Bien que radicales en apparence, ces propositions ne “vont pas assez loin” selon certains députés, lesquels ajoutent que le nouveau système est la “dernière chance” du secteur pour s’autoréguler. De fait, certains aspects du Rapport Etherington ont été édulcorés, être effectivement sur “liste rouge” s’avérant,par exemple, problématique.

 

Premières plaintes et premières sanctions

Malgré cela, Fundraising Regulator a été rapidement sollicité. Il faut dire que son prédécesseur avait été saisi plus de 66000 fois en 2015, en hausse de 50% sur 4 ans (33,744 en 2012). Et force est de constater que les abus restent légion comme en témoigne l’affaire Neet Feet. Salariés agressifs, travaillant sous l’emprise de l’alcool, cette agence de fundraising en face à face a dû mettre la clé sous la porte. Il faut ici noter que, bien qu’ayant sollicité une agence, les institutions caritatives ont été, elles aussi, rappelées à l’ordre par le régulateur: 

“Sept des huit organismes de bienfaisance qui ont engagé Neet Feet auraient dû faire plus pour préciser les obligations contractuelles de leur agence et surveiller la conformité des méthodes de fundraising. Nous reconnaissons que les organismes de bienfaisance sont financièrement sous pression, mais l'expérience et le ressenti des donateurs doivent toujours être privilégiés. Si les donateurs sont mal traités, les bénéficiaires en souffriront. " a cru bon de préciser le secrétaire général de Fundraising Regulator.

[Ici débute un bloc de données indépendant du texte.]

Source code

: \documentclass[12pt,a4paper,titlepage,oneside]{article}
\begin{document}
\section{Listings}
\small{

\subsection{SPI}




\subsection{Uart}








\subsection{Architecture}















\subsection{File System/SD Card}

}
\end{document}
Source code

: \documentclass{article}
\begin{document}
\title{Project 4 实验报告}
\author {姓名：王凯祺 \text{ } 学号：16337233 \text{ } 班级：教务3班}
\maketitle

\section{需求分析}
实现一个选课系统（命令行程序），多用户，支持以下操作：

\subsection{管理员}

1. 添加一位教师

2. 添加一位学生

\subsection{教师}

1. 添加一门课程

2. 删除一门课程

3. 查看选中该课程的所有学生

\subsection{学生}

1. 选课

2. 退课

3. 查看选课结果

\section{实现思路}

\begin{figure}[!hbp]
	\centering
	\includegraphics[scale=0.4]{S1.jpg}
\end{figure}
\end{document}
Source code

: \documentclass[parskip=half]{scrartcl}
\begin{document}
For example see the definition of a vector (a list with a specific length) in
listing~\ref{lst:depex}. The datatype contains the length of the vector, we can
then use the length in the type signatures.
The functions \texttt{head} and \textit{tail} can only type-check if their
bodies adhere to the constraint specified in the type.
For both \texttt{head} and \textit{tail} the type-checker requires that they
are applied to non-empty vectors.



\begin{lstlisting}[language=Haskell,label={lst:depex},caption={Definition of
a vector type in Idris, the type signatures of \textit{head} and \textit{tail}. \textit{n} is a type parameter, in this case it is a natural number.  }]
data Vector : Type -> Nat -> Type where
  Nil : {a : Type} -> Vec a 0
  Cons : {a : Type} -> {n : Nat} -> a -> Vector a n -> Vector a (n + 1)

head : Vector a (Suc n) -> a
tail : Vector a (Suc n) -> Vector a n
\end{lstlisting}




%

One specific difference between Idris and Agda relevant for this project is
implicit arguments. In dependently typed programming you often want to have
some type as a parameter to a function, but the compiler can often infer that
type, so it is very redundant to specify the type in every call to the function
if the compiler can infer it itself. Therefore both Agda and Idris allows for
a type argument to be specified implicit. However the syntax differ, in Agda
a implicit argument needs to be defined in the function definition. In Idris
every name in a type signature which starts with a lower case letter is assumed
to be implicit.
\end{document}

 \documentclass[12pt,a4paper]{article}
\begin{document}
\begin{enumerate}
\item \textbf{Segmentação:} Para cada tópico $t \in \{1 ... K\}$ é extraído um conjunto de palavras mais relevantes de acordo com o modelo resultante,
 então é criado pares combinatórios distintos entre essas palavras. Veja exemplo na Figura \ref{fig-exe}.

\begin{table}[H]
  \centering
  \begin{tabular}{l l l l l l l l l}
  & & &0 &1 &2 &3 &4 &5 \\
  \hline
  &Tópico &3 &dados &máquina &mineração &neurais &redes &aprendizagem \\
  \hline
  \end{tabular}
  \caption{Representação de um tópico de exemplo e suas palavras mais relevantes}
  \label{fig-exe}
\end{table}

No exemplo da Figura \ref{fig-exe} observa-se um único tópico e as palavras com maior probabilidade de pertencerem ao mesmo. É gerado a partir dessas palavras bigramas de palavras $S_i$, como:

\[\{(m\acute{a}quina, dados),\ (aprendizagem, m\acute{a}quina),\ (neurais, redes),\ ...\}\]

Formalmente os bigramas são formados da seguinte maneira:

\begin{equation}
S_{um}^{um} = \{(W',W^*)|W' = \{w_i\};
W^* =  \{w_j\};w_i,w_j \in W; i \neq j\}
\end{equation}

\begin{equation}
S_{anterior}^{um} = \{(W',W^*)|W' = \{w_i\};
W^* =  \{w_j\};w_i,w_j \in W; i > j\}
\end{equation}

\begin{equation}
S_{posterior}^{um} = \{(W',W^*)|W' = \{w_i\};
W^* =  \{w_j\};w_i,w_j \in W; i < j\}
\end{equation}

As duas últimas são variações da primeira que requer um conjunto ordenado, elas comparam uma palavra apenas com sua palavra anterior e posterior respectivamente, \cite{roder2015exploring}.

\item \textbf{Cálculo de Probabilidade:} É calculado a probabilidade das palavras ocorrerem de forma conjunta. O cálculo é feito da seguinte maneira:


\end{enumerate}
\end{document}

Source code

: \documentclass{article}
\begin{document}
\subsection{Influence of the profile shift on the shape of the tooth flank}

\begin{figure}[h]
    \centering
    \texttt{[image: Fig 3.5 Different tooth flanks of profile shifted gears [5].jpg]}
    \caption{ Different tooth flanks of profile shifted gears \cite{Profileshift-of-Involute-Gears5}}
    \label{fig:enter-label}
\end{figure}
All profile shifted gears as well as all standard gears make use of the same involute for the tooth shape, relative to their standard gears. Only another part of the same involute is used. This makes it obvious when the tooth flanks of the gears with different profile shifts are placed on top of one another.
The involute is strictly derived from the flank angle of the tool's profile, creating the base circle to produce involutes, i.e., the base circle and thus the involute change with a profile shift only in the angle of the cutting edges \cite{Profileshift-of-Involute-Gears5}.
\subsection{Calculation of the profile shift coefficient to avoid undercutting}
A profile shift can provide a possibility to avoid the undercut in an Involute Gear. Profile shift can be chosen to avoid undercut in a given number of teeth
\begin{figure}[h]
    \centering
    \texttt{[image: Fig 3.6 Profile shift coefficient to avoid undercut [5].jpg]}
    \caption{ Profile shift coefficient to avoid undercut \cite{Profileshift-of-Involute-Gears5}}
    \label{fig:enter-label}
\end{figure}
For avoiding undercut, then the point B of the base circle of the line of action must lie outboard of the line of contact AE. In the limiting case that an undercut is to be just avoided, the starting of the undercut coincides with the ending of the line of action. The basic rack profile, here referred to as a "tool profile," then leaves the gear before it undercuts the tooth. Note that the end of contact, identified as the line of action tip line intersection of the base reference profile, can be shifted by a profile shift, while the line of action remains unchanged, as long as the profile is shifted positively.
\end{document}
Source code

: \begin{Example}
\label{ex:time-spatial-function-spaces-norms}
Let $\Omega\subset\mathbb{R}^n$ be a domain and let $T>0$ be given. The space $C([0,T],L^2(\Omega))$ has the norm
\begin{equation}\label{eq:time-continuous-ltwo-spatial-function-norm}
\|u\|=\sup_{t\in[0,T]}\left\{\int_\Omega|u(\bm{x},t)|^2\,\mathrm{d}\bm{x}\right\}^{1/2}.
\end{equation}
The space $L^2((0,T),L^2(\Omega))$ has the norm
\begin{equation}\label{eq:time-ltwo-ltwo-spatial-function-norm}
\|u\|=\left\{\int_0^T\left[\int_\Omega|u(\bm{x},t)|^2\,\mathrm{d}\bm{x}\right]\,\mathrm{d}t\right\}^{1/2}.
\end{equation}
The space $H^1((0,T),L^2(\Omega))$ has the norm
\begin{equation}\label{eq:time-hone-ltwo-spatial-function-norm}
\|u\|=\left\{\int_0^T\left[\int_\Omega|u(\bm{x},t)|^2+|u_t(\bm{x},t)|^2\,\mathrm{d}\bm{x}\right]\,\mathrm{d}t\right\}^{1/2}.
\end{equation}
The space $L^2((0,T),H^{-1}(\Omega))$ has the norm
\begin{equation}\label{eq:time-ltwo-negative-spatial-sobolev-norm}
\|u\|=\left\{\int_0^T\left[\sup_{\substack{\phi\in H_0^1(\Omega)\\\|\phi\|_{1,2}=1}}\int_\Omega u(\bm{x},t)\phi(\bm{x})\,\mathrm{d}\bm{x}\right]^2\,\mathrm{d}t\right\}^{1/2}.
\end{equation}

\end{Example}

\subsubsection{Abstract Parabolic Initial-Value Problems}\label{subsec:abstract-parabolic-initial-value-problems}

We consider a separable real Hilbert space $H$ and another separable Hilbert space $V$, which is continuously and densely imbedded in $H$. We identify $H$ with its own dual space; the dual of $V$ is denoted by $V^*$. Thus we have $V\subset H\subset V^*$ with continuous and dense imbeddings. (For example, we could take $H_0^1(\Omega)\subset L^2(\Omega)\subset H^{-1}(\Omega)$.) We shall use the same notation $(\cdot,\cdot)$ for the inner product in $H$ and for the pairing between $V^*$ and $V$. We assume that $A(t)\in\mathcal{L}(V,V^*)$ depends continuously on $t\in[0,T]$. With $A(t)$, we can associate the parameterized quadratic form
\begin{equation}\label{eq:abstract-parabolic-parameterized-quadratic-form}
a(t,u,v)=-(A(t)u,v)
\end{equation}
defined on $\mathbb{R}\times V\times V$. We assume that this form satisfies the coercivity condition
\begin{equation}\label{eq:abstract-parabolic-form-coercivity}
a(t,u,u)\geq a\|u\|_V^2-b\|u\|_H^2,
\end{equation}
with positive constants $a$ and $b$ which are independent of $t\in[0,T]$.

Récemment, c’est la question des données personnelles des donateurs (lesquelles sont parfois échangées ou revendues entre acteurs) qui a posé problème. L’équivalent britannique de la CNIL s’est montré clément avec des amendes (21000 euros - 31000 euros) qui auraient été “dix fois plus importantes” pour des organismes autres que de bienfaisance. Mais ce nouveau rebondissement écorne un peu plus l’image des charities et montre l’étendue du travail qui reste à réaliser pour assainir les pratiques.

 

L’immense majorité des organismes du troisième secteur d’outre-Manche réalise fort bien ses missions et collecte des fonds de manière éthique.Toutefois les agissements d’une minorité rejaillissent sur l’ensemble de ses membres et peuvent être, demain, un obstacle au bon fonctionnement de ces institutions. L’avenir dira comment les différents acteurs se saisiront de cette “dernière chance” de définir par et pour eux-mêmes leurs méthodes de travail.